Il regista Baz Luhrmann torna a esplorare la figura di Elvis Presley con EPiC: Elvis Presley in Concert, un film che fonde materiali d’archivio inediti e restaurati per raccontare la vita e la carriera del Re del Rock. Uscito il 5 marzo 2026, il film offre uno sguardo intimo sull’artista, combinando performance sul palco e momenti privati, restituendo un ritratto completo della sua essenza.
Un’opera ibrida tra documentario e concerto
Il film si distingue per la sua natura ibrida: non è semplicemente un documentario né un film-concerto, ma una nuova esperienza cinematografica che celebra la grandezza di Elvis. Luhrmann ha restaurato meticolosamente filmati in 35 e 8mm provenienti dagli archivi Warner Bros., saturandone colori e dettagli, per creare un flusso narrativo continuo che intreccia musica, emozioni e immagini d’epoca.
La voce di Elvis come guida
Al centro di EPiC c’è la stessa voce di Elvis, grazie a una registrazione originale di 45 minuti in cui racconta la propria vita e carriera. Questa narrazione personale accompagna lo spettatore attraverso concerti a Las Vegas, prove in studio, conferenze stampa e momenti di riflessione, creando un legame diretto con l’artista. Particolarmente intenso è il momento in cui Elvis esegue “Yesterday” dei Beatles solo con voce e chitarra, mostrando la sua intimità e il suo talento straordinario.

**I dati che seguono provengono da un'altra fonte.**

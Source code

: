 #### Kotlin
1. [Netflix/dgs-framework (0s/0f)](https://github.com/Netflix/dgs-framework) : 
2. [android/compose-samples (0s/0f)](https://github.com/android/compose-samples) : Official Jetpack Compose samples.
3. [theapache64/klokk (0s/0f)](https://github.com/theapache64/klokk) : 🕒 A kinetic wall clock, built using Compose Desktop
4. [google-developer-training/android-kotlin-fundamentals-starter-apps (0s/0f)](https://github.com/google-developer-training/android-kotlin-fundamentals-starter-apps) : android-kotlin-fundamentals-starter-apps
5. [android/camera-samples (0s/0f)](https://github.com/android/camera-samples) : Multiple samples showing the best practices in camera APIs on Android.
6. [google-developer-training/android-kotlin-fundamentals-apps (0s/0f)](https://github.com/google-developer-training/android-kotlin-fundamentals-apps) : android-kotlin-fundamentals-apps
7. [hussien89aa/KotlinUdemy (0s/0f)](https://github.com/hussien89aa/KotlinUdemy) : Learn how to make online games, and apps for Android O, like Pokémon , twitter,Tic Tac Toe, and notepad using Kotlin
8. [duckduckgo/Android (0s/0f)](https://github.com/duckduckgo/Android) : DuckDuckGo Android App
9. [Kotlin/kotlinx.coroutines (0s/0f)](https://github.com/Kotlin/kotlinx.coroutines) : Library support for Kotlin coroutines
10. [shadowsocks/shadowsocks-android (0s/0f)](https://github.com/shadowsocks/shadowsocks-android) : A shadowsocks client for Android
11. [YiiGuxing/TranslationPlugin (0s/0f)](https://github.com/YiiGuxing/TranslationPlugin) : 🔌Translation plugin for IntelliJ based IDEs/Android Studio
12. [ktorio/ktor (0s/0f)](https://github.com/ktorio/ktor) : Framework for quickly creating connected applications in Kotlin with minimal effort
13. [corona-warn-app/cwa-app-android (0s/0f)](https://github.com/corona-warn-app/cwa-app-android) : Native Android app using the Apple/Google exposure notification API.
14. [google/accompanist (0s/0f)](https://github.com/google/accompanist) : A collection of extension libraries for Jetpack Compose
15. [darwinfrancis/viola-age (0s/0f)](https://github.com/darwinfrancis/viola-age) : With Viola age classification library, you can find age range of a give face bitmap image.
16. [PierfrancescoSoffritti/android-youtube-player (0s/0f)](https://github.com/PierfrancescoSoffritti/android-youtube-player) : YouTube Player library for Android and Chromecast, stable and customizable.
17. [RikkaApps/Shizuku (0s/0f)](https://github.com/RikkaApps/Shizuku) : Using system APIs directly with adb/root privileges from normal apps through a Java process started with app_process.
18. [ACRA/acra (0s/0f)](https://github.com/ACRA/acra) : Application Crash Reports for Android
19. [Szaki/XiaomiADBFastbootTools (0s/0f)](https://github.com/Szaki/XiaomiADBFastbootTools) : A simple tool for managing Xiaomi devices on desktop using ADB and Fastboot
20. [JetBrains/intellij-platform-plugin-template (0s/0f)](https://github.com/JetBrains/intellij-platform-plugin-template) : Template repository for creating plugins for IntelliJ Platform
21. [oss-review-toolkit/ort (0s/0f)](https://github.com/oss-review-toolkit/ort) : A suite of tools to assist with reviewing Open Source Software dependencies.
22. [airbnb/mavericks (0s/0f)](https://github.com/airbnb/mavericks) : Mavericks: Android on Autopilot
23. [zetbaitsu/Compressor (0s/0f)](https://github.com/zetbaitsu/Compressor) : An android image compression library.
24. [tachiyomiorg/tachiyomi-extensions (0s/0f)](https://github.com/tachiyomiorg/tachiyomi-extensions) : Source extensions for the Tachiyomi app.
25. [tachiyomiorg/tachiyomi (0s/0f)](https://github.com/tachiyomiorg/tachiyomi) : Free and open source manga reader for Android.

Il valore dello storytelling musicale
Il film esplora le complessità della vita di Presley, inclusa la gestione della fama e il rapporto con il manager, il Colonnello Parker. Nonostante le pressioni esterne, Elvis sprigiona sul palco energia e carisma, regalando performance memorabili di successi come Hound Dog, Suspicious Minds, Burning Love e Always On My Mind. Questi momenti mostrano un artista al culmine della sua carriera, capace di incantare il pubblico con una presenza magnetica e travolgente.
Performance e spettacolo a Las Vegas
Le sequenze dedicate alle residenze di Elvis a Las Vegas (1969-1976) mettono in evidenza il rapporto tra il cantante e i fan, la sua gestualità inconfondibile e l’interazione con musicisti e coriste. Le sue esibizioni appaiono spontanee e vivide, mai eccessivamente costruite, dando al film un senso di immediatezza e autenticità che ricorda le migliori pellicole-concerto della storia del cinema musicale.
Moda, costume e scenografia
Un altro elemento che colpisce in EPiC è la spettacolarità dei costumi: tute personalizzate con chiusure sul petto, cuori napoleoni, pantaloni a zampa e cinture ricche di gemme e cristalli, tutti dettagli che riflettono l’iconicità di Elvis. Nonostante l’eccesso scenico, il film evita il kitsch e mantiene viva l’energia del performer, rendendo ogni scena sul palco un’esperienza immersiva per lo spettatore.
Un tributo emozionante e profondo
EPiC: Elvis Presley in Concert non è solo un omaggio alla musica di Elvis, ma una celebrazione della sua umanità e della sua energia trascendente. Grazie alla combinazione di materiali inediti, registrazioni personali e restauri visivi e sonori di altissimo livello, il film permette agli spettatori di vivere la leggenda del Re del Rock come mai prima, tra emozione, meraviglia e coinvolgimento totale.